Mais cinco são condenados à morte por revoltas em Xinjiang

Confrontos entre chineses das etnias han e uigur deixaram pelo menos 200 mortos e 1,6 mil feridos em julho

Efe e Associated Press,

03 de dezembro de 2009 | 12h12

Cinco pessoas detidas por assassinato e participação nas revoltas de julho em Urumqi, em Xinjiang (China), foram condenadas à morte pelo tribunal da cidade, informou nesta quinta-feira, 3, a agência oficial de notícias Xinhua. Além disso, outras duas pessoas foram condenadas à prisão perpétua.

 

Os cinco condenados à morte se juntam aos nove já executados por diferentes crimes relacionados às revoltas étnicas de julho entre chineses han e uigures, que terminaram com a morte de pelo menos 200 pessoas e mais de 1,6 mil feridos, segundo dados do governo chinês.

 

A agência não deu o nome nem a etnia dos condenados à morte.
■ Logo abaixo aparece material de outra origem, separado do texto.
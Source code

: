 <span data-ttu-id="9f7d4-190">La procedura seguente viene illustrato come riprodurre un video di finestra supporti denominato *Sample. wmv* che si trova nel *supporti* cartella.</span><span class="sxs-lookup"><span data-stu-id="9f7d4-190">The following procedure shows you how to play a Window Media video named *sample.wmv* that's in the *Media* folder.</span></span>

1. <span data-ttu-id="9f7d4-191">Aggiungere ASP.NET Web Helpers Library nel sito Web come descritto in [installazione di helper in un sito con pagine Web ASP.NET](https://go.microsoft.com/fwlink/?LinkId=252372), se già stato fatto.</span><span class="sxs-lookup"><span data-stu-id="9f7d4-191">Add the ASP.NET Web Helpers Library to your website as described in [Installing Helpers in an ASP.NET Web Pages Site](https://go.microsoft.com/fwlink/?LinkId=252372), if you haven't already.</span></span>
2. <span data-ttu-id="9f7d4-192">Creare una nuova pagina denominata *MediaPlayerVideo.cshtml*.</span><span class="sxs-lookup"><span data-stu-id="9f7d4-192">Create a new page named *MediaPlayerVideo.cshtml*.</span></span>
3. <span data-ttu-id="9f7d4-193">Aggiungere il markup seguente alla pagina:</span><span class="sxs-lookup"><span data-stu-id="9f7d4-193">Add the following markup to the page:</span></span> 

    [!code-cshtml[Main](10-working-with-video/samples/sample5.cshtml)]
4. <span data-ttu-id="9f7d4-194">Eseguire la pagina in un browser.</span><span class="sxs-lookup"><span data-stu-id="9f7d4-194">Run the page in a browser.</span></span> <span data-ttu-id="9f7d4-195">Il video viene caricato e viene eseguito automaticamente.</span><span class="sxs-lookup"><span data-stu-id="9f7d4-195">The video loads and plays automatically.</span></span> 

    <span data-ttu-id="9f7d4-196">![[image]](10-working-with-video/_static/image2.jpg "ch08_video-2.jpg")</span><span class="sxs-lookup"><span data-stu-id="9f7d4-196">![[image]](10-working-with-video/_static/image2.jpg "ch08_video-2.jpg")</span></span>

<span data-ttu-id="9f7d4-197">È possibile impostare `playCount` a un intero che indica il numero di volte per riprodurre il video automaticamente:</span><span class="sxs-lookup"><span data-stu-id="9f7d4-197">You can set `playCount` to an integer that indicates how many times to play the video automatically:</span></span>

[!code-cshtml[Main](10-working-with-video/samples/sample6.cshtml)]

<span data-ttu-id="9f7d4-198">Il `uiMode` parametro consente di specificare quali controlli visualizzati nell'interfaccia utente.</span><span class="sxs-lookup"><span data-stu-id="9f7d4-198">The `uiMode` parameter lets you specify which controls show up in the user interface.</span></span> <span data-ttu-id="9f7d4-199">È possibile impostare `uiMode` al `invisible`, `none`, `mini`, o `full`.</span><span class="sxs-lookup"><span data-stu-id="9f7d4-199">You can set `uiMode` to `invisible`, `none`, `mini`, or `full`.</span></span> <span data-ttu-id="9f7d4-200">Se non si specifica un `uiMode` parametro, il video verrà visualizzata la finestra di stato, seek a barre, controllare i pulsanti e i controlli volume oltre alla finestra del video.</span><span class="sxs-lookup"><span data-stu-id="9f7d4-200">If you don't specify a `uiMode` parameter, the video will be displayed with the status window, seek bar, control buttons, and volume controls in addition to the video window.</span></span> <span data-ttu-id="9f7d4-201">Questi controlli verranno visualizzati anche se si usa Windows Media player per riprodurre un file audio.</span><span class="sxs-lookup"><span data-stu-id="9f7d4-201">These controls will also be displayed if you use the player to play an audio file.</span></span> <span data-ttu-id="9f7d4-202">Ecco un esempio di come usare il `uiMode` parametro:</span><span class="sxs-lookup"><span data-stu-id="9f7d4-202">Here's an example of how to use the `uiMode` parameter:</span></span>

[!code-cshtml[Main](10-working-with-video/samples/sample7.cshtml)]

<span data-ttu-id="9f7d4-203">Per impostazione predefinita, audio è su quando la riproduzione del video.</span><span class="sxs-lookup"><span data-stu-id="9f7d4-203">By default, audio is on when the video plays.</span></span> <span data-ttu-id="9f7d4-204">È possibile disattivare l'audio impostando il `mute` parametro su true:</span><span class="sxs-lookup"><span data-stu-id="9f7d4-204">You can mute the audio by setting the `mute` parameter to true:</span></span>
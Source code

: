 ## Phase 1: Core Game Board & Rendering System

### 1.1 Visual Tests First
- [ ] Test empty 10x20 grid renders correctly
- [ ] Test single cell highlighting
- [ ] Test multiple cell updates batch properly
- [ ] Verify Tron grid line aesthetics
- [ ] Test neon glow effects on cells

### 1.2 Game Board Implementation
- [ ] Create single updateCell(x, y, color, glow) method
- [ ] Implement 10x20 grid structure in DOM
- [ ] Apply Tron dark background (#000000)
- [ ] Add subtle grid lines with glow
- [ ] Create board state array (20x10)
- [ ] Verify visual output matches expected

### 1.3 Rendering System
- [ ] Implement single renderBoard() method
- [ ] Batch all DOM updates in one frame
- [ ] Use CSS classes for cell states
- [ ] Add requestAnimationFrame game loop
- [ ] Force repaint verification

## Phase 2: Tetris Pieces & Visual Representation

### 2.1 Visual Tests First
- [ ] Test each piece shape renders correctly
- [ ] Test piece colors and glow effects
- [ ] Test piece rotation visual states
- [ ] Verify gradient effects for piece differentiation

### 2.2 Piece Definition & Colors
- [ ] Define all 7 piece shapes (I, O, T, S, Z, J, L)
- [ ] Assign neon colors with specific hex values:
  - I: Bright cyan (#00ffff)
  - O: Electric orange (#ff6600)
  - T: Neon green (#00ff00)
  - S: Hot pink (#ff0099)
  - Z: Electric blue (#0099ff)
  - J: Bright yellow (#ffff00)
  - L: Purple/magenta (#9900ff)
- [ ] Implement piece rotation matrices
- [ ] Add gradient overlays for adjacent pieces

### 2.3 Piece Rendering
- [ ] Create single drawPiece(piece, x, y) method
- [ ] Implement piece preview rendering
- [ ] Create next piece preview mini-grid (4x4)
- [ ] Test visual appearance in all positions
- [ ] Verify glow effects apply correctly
As informações sobre os detidos nas revoltas, entretanto, apontam que a maioria eram uigures.

 

Xinjiang foi habitada durante séculos pelos uigures, etnia de credo muçulmano, até que os colonos chineses começaram a chegar à região, após a ocupação das tropas comunistas, em 1949, e especialmente nas últimas duas décadas, até se transformar na metade dos habitantes.

 

Os uigures acusam o governo chinês de reprimir e segregar sua etnia e de torturar membros desse grupo ou executá-los sob falsas acusações de terrorismo.

 

A China é o país onde são ditadas mais sentenças de morte ao ano, com 1,067 mil execuções em 2008, mas o número real fica acima de 8 mil, segundo legisladores chineses.